Le bon ouvrier a de bons outils
Remarquez, j’en distribue aussi pas mal, des vents. Pas toujours exprès. Mais parfois si. Parce que je peux être très sympa, mais j’ai horreur qu’on me prenne pour une gourde. Et je ne sais pas pourquoi, j’ai souvent l’impression qu’en tant que fans, on nous prend collectivement et individuellement pour des gourdes (surtout les fans du sexe féminin, cf les anecdotes précédentes).
Je n’ai plus la patience, plus l’envie. Quitte à vivre un grand moment de solitude, je préfère celui qui suit un concert quand la musique s’est tue et qu’on rentre chez soi, à celui d’avoir un « échange » inconfortable avec Artiste devant 15 à 50 fans. Il y a moins de témoins, ça coûte moins cher, et au moins chez moi, je peux prolonger le concert en visionnant mes photos et vidéos. Notez que le souvenir de mes ratages conversationnels avec certains artistes me hante aussi, même sans vidéo, mais bon…

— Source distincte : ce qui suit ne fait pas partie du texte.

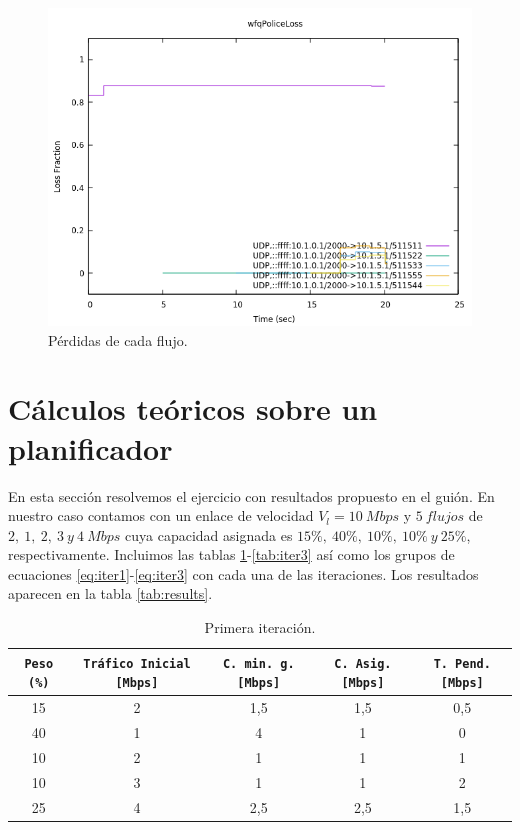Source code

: \documentclass[11pt]{article}
\begin{document}
            \begin{figure}
                \centering
                \includegraphics[width=0.6\linewidth]{wfqPoliceLoss.png}
                \caption{Pérdidas de cada flujo.}
                \label{fig:wfqPoliceLoss}
            \end{figure}

    \section{Cálculos teóricos sobre un planificador}
        En esta sección resolvemos el ejercicio con resultados propuesto en el guión. En nuestro caso contamos con un enlace de velocidad $V_l = 10\ Mbps$ y $5\ flujos$ de $2,\ 1,\ 2,\ 3\ y\ 4\ Mbps$ cuya capacidad asignada es $15\%,\ 40\%,\ 10\%,\ 10\%\ y\ 25\%$, respectivamente. Incluimos las tablas \ref{tab:iter1}-\ref{tab:iter3} así como los grupos de ecuaciones \ref{eq:iter1}-\ref{eq:iter3} con cada una de las iteraciones. Los resultados aparecen en la tabla \ref{tab:results}.

        \begin{table}
            \centering
            \begin{tabular}{|c|c|c|c|c|}
                \hline
                \texttt{Peso (\%)} & \texttt{Tráfico Inicial [Mbps]} & \texttt{C. min. g. [Mbps]} & \texttt{C. Asig. [Mbps]} & \texttt{T. Pend. [Mbps]}\\
                \hline
                15 & 2 & 1,5 & 1,5 & 0,5\\
                \hline
                40 & 1 & 4 & 1 & 0\\
                \hline
                10 & 2 & 1 & 1 & 1\\
                \hline
                10 & 3 & 1 & 1 & 2\\
                \hline
                25 & 4 & 2,5 & 2,5 & 1,5\\
                \hline
            \end{tabular}
            \caption{Primera iteración.}
            \label{tab:iter1}
        \end{table}
\end{document}
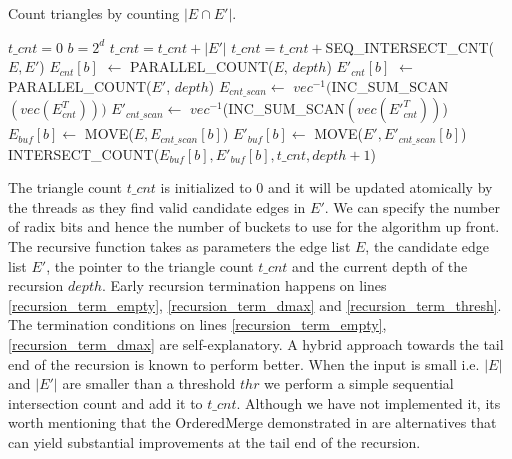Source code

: \documentclass[conference]{IEEEtran}
\begin{document}
\begin{algorithm}
  \caption{Count triangles by counting $|E \cap E'|$.\label{tri_count}}
  \begin{algorithmic}[1]
    \Statex
    \State $t\_cnt = 0$ 
    \State $b=2^d$ 
       \label{recursion_term_empty}
	\State \Return{}
      \EndIf
	\State $t\_cnt = t\_cnt + |E'|$
	\State \Return{}
      \EndIf
	\State $t\_cnt = t\_cnt +$SEQ\_INTERSECT\_CNT($E, E'$)
	\State \Return{}
      \EndIf
      \State $E_{cnt}[b]$ $\gets$ PARALLEL\_COUNT($E$, $depth$) \label{par_cnt_e}
      \State $E'_{cnt}[b]$ $\gets$ PARALLEL\_COUNT($E'$, $depth$) \label{par_cnt_e_prime}
      \State $E_{cnt\_scan} \gets$ $vec^{-1}($INC\_SUM\_SCAN$(vec(E^T_{cnt})))$ \label{inc_sum_scan_e_cnt}
      \State $E'_{cnt\_scan} \gets$ $vec^{-1}$(INC\_SUM\_SCAN$(vec(E'^T_{cnt}))$) \label{inc_sum_scan_e_prime_cnt}
	\State $E_{buf}[b] \gets$ MOVE($E, E_{cnt\_scan}[b]$) \label{move_e_cnt_scan}
      \EndFor
	\State $E'_{buf}[b] \gets$ MOVE($E', E'_{cnt\_scan}[b]$) \label{move_e_prime_cnt_scan}
      \EndFor
	\State INTERSECT\_COUNT($E_{buf}[b], E'_{buf}[b], t\_cnt, depth+1$) \label{recursion_call}
      \EndFor
    \EndFunction
  \end{algorithmic}
\end{algorithm}

The triangle count $t\_cnt$ is initialized to 0 and it will be updated atomically by the threads as they find valid candidate edges in $E'$. We can specify the number of radix bits and hence the number of buckets to use for the algorithm up front. The recursive function takes as parameters the edge list $E$, the candidate edge list $E'$, the pointer to the triangle count $t\_cnt$ and the current depth of the recursion $depth$. Early recursion termination happens on lines \ref{recursion_term_empty}, \ref{recursion_term_dmax} and \ref{recursion_term_thresh}. The termination conditions on lines \ref{recursion_term_empty}, \ref{recursion_term_dmax} are self-explanatory. A hybrid approach towards the tail end of the recursion is known to perform better\cite{b16}. When the input is small i.e. $|E|$ and $|E'|$ are smaller than a threshold $thr$ we perform a simple sequential intersection count and add it to $t\_cnt$. Although we have not implemented it, its worth mentioning that the OrderedMerge demonstrated in \cite{b17, b18} are alternatives that can yield substantial improvements at the tail end of the recursion.
\end{document}
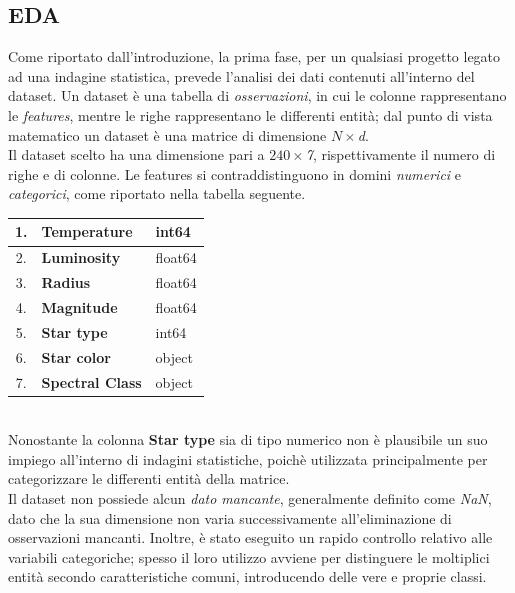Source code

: \documentclass{article}
\begin{document}
    \subsection*{EDA}
    Come riportato dall'introduzione, la prima fase, per un qualsiasi progetto legato ad una indagine statistica, prevede l'analisi dei dati contenuti all'interno del dataset. Un dataset è una tabella di \textit{osservazioni}, in cui le colonne rappresentano le \textit{features}, mentre le righe rappresentano le differenti entità; dal punto di vista matematico un dataset è una matrice di dimensione \textit{$N \times $d}. \vspace*{7pt}\\
    Il dataset scelto ha una dimensione pari a \textit{$240 \times $7}, rispettivamente il numero di righe e di colonne. Le features si contraddistinguono in domini \textit{numerici} e \textit{categorici}, come riportato nella tabella seguente. \vspace*{7pt}\\
    \begin{tabularx}{\textwidth}{|c|X|X|}
        \hline
        1. & \textbf{Temperature} & int64 \\
        \hline
        2. & \textbf{Luminosity} & float64 \\
        \hline
        3. & \textbf{Radius} & float64 \\
        \hline
        4. & \textbf{Magnitude} & float64 \\
        \hline
        5. & \textbf{Star type} & int64 \\
        \hline
        6. & \textbf{Star color} & object \\
        \hline
        7. & \textbf{Spectral Class} & object \\
        \hline
    \end{tabularx} \vspace*{7pt}\\
    Nonostante la colonna \textbf{Star type} sia di tipo numerico non è plausibile un suo impiego all'interno di indagini statistiche, poichè utilizzata principalmente per categorizzare le differenti entità della matrice. \vspace*{7pt}\\
    Il dataset non possiede alcun \textit{dato mancante}, generalmente definito come \textit{NaN}, dato che la sua dimensione non varia successivamente all'eliminazione di osservazioni mancanti. Inoltre, è stato eseguito un rapido controllo relativo alle variabili categoriche; spesso il loro utilizzo avviene per distinguere le moltiplici entità secondo caratteristiche comuni, introducendo delle vere e proprie classi.    
\end{document}

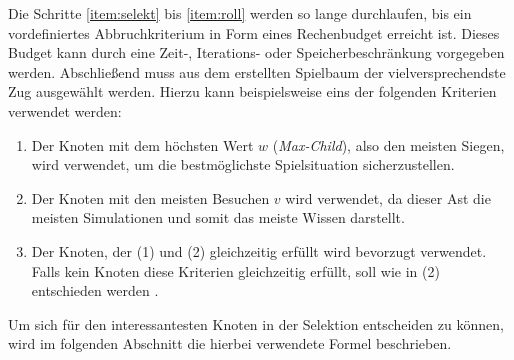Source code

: \documentclass[12pt,a4paper,bibliography=totocnumbered,listof=totocnumbered]{article}
\begin{document}
Die Schritte \ref{item:selekt} bis \ref{item:roll} werden so lange durchlaufen, bis ein vordefiniertes Abbruchkriterium in Form eines Rechenbudget erreicht ist. Dieses Budget kann durch eine Zeit-, Iterations- oder Speicherbeschränkung vorgegeben werden. Abschließend muss aus dem erstellten Spielbaum der vielversprechendste Zug ausgewählt werden. Hierzu kann beispielsweise eins der folgenden Kriterien verwendet werden:
\begin{enumerate}
\item Der Knoten mit dem höchsten Wert $w$ (\emph{Max-Child}), also den meisten Siegen,  wird verwendet, um die bestmöglichste Spielsituation sicherzustellen.
\item Der Knoten mit den meisten Besuchen $v$ wird verwendet, da dieser Ast die meisten Simulationen und somit das meiste Wissen darstellt.
\item Der Knoten, der (1) und (2) gleichzeitig erfüllt wird bevorzugt verwendet. Falls kein Knoten diese Kriterien gleichzeitig erfüllt, soll wie in (2) entschieden werden \citep{CameronBrowne.2012}.\\
\end{enumerate}
Um sich für den interessantesten Knoten in der Selektion entscheiden zu können, wird im folgenden Abschnitt die hierbei verwendete Formel beschrieben.
\end{document}
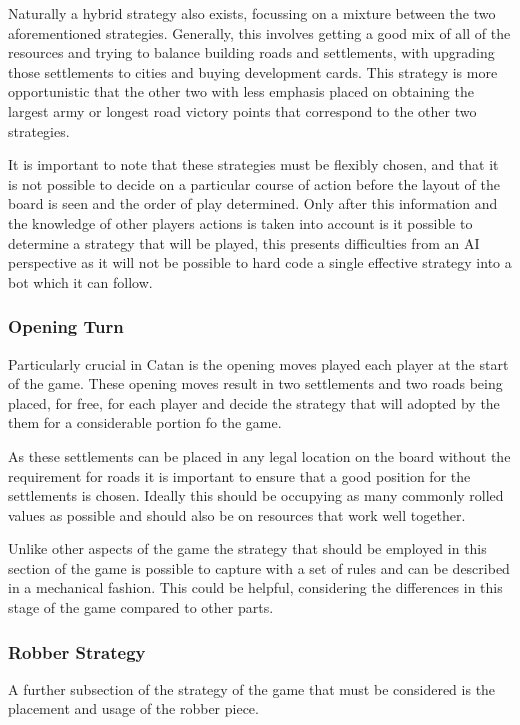 \documentclass[]{article}
\begin{document}
\par Naturally a hybrid strategy also exists, focussing on a mixture between the two aforementioned strategies. Generally, this involves getting a good mix of all of the resources and trying to balance building roads and settlements, with upgrading those settlements to cities and buying development cards. This strategy is more opportunistic that the other two with less emphasis placed on obtaining the largest army or longest road victory points that correspond to the other two strategies. 

\par It is important to note that these strategies must be flexibly chosen, and that it is not possible to decide on a particular course of action before the layout of the board is seen and the order of play determined. Only after this information and the knowledge of other players actions is taken into account is it possible to determine a strategy that will be played, this presents difficulties from an AI perspective as it will not be possible to hard code a single effective strategy into a bot which it can follow.

\subsubsection{Opening Turn}
Particularly crucial in Catan is the opening moves played each player at the start of the game. These opening moves result in two settlements and two roads being placed, for free, for each player and decide the strategy that will adopted by the them for a considerable portion fo the game. 

\par As these settlements can be placed in any legal location on the board without the requirement for roads it is important to ensure that a good position for the settlements is chosen. Ideally this should be occupying as many commonly rolled values as possible and should also be on resources that work well together.

\par Unlike other aspects of the game the strategy that should be employed in this section of the game is possible to capture with a set of rules and can be described in a mechanical fashion. This could be helpful, considering the differences in this stage of the game compared to other parts.

\subsubsection{Robber Strategy}
A further subsection of the strategy of the game that must be considered is the placement and usage of the robber piece. 
\end{document}
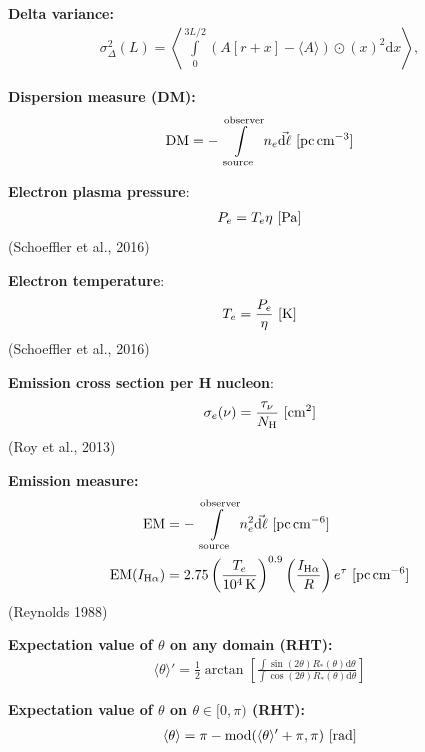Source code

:\documentclass[a4paper,10pt]{article}
\begin{document}
{\noindent}\textbf{Delta variance:}
\begin{align*}
    \sigma_\Delta^2(L) = \left\langle \int\limits_0^{3L/2} {(A[r+x]-\langle A\rangle)\odot(x)}^2\mathrm{d}x \right\rangle,
\end{align*}

{\noindent}\textbf{Dispersion measure (DM):}
\begin{align*}
    {\rm DM} = -\int\limits_\mathrm{source}^\mathrm{observer} n_e\vec{{\rm d}\ell} ~ [{\rm pc\,cm^{-3}}]
\end{align*}

{\noindent}\textbf{Electron plasma pressure}:
\begin{align*}
    P_e = T_e \eta ~ [{\rm Pa}]
\end{align*}
(Schoeffler et al., 2016)

{\noindent}\textbf{Electron temperature}:
\begin{align*}
    T_e = \frac{P_e}{\eta} ~ [{\rm K}]
\end{align*}
(Schoeffler et al., 2016)

{\noindent}\textbf{Emission cross section per H nucleon}:
\begin{align*}
    \sigma_e(\nu) = \frac{\tau_\nu}{N_{\rm H}} ~ [{\rm cm^2}]
\end{align*}
(Roy et al., 2013)

{\noindent}\textbf{Emission measure:}
\begin{align*}
    {\rm EM} &= -\int\limits_\mathrm{source}^\mathrm{observer} n_e^2\vec{{\rm d}\ell} ~ [{\rm pc\,cm^{-6}}] \\
    {\rm EM}(I_{\rm H\alpha}) &= 2.75 \left(\frac{T_e}{10^4\,{\rm K}}\right)^{0.9} \left(\frac{I_{\rm H\alpha}}{R}\right) e^\tau ~ [{\rm pc\,cm^{-6}}]
\end{align*}
(Reynolds 1988)

{\noindent}\textbf{Expectation value of $\theta$ on any domain (RHT):}
\begin{align*}
    \langle\theta\rangle' = \frac{1}{2}\arctan \left[\frac{\int\sin(2\theta)R_*(\theta)\mathrm{d}\theta}{\int\cos(2\theta)R_*(\theta)\mathrm{d}\theta}\right]
\end{align*}

{\noindent}\textbf{Expectation value of $\theta$ on $\theta\in[0,\pi)$ (RHT):}
\begin{align*}
    \langle\theta\rangle = \pi - {\rm mod}(\langle\theta\rangle'+\pi,\pi) ~ [{\rm rad}]
\end{align*}
\end{document}
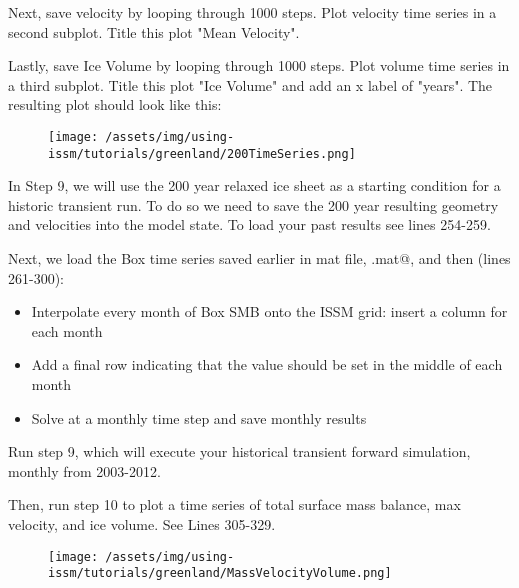 Next, save velocity by looping through 1000 steps. Plot velocity time series in a second subplot. Title this plot "Mean Velocity".

Lastly, save Ice Volume by looping through 1000 steps. Plot volume time series in a third subplot. Title this plot "Ice Volume" and add an x label of "years". The resulting plot should look like this:

\begin{figure}[H]
	\begin{center}
		\texttt{[image: /assets/img/using-issm/tutorials/greenland/200TimeSeries.png]}
	\end{center}
\end{figure}

In Step 9, we will use the 200 year relaxed ice sheet as a starting condition for a historic transient run. To do so we need to save the 200 year resulting geometry and velocities into the model state. To load your past results see lines 254-259.

Next, we load the Box time series saved earlier in mat file, \verb@smbbox.mat@, and then (lines 261-300):
\begin{itemize}
	\item Interpolate every month of Box SMB onto the ISSM grid: insert a column for each month
	\item Add a final row indicating that the value should be set in the middle of each month
	\item Solve at a monthly time step and save monthly results
\end{itemize}

Run step 9, which will execute your historical transient forward simulation, monthly from 2003-2012.

Then, run step 10 to plot a time series of total surface mass balance, max velocity, and ice volume. See Lines 305-329.

\begin{figure}[H]
	\begin{center}
		\texttt{[image: /assets/img/using-issm/tutorials/greenland/MassVelocityVolume.png]}
	\end{center}
\end{figure}

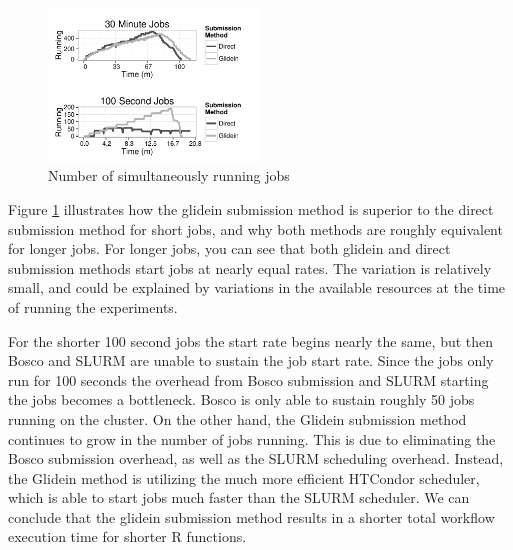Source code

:\documentclass[conference]{IEEEtran}
\begin{document}
\begin{figure}[ht!]
\centering
\includegraphics[width=0.5\textwidth]{images/NumberRunning.pdf}

\caption{Number of simultaneously running jobs}
\label{fig:runningjobs}
\end{figure}

Figure \ref{fig:runningjobs} illustrates how the glidein submission method is superior to the direct submission method for short jobs, and why both methods are roughly equivalent for longer jobs.  For longer jobs, you can see that both glidein and direct submission methods start jobs at nearly equal rates.  The variation is relatively small, and could be explained by variations in the available resources at the time of running the experiments. 

For the shorter 100 second jobs the start rate begins nearly the same, but then Bosco and SLURM are unable to sustain the job start rate.  Since the jobs only run for 100 seconds the overhead from Bosco submission and SLURM starting the jobs becomes a bottleneck.  Bosco is only able to sustain roughly 50 jobs running on the cluster.  On the other hand, the Glidein submission method continues to grow in the number of jobs running.  This is due to eliminating the Bosco submission overhead, as well as the SLURM scheduling overhead.  Instead, the Glidein method is utilizing the much more efficient HTCondor scheduler, which is able to start jobs much faster than the SLURM scheduler.  We can conclude that the glidein submission method results in a shorter total workflow execution time for shorter R functions.



%
%
\end{document}
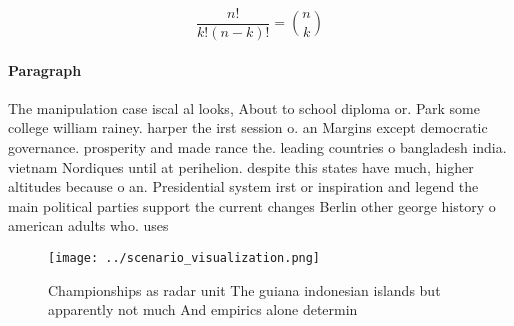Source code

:\documentclass[a4paper]{article}
\begin{document}
\[ \frac{n!}{k!(n-k)!} = \binom{n}{k} \]

\paragraph{Paragraph}
The manipulation case iscal al looks, About to school diploma or. Park some college william rainey. harper the irst session o. an Margins except democratic governance. prosperity and made rance the. leading countries o bangladesh india. vietnam Nordiques until at perihelion. despite this states have much, higher altitudes because o an. Presidential system irst or inspiration and legend the main political parties support the current changes Berlin other george history o american adults who. uses


\begin{figure}
\centering
\texttt{[image: ../scenario\_visualization.png]}
\caption{Championships as radar unit The guiana indonesian islands but apparently not much And empirics alone determin
}
\end{figure}
 
\end{document}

Je ne dirais pas que je laisse la place par pure bonté d’âme à celles qui en rêvent maintenant, mais si je ne dois rien en tirer ou presque, j’ai mieux à faire de mon temps et de mon énergie que me battre contre la cohorte de volontaires. Surtout si ça coûte un bras, avec lequel je peux me payer un ou deux concerts de plus, déplacement et hôtel compris, choses que je préfère à tout prendre (ou un soundcheck. C’est cool, les soundcheck). Je préfère payer pour gagner du temps, à choisir (dans la file d’attente par exemple).
(on est bien d’accord que je ne parle là QUE des meets&greet et autres photos, autographes etc. La première qui essaie de me passer devant ou de me boucher la vue à un concert, je la mawashi-gerite, je m’essuie les pieds sur sa gueule et ensuite je balance sa dépouille dans la Deûle. Avec une grosse pierre pour lester).
C’est pas mal, notez, hein. En fait, j’y prends goût. Ca fait gagner du temps avant et après les concerts, on ne poireaute pas à attendre à la sortie des artistes, on ne s’assied pas sur son amour-propre pour quémander une miette d’intérêt intéressé (« soyons sympas avec les fans, ils achètent nos disques. Enfin j’espère qu’ils les achètent et qu’ils ne les piratent pas »). D’autant que je risque d’avoir le vertige si je m’assois sur mon amour-propre, car comme j’en ai beaucoup, il me fait un tabouret de bar très haut (et légèrement bancal, comme ceux du Chacha-club).
5) Conclusion
Donc voilà, ma fan-attitude suit une courbe de Gauss :
j’ai commencé fan distante à n’aimer que les disques, sans souhaiter rencontrer les artistes ni même les voir sur scène.
J’ai fait ma groupie tardivement en allant jusqu’à payer ou plantonner devant des hôtels pour des autographes.
Maintenant j’ai toujours le goût de la scène et des voyages pour aller voir des concerts, mais j’ai perdu celui de vouloir interagir avec les artistes hors de la scène.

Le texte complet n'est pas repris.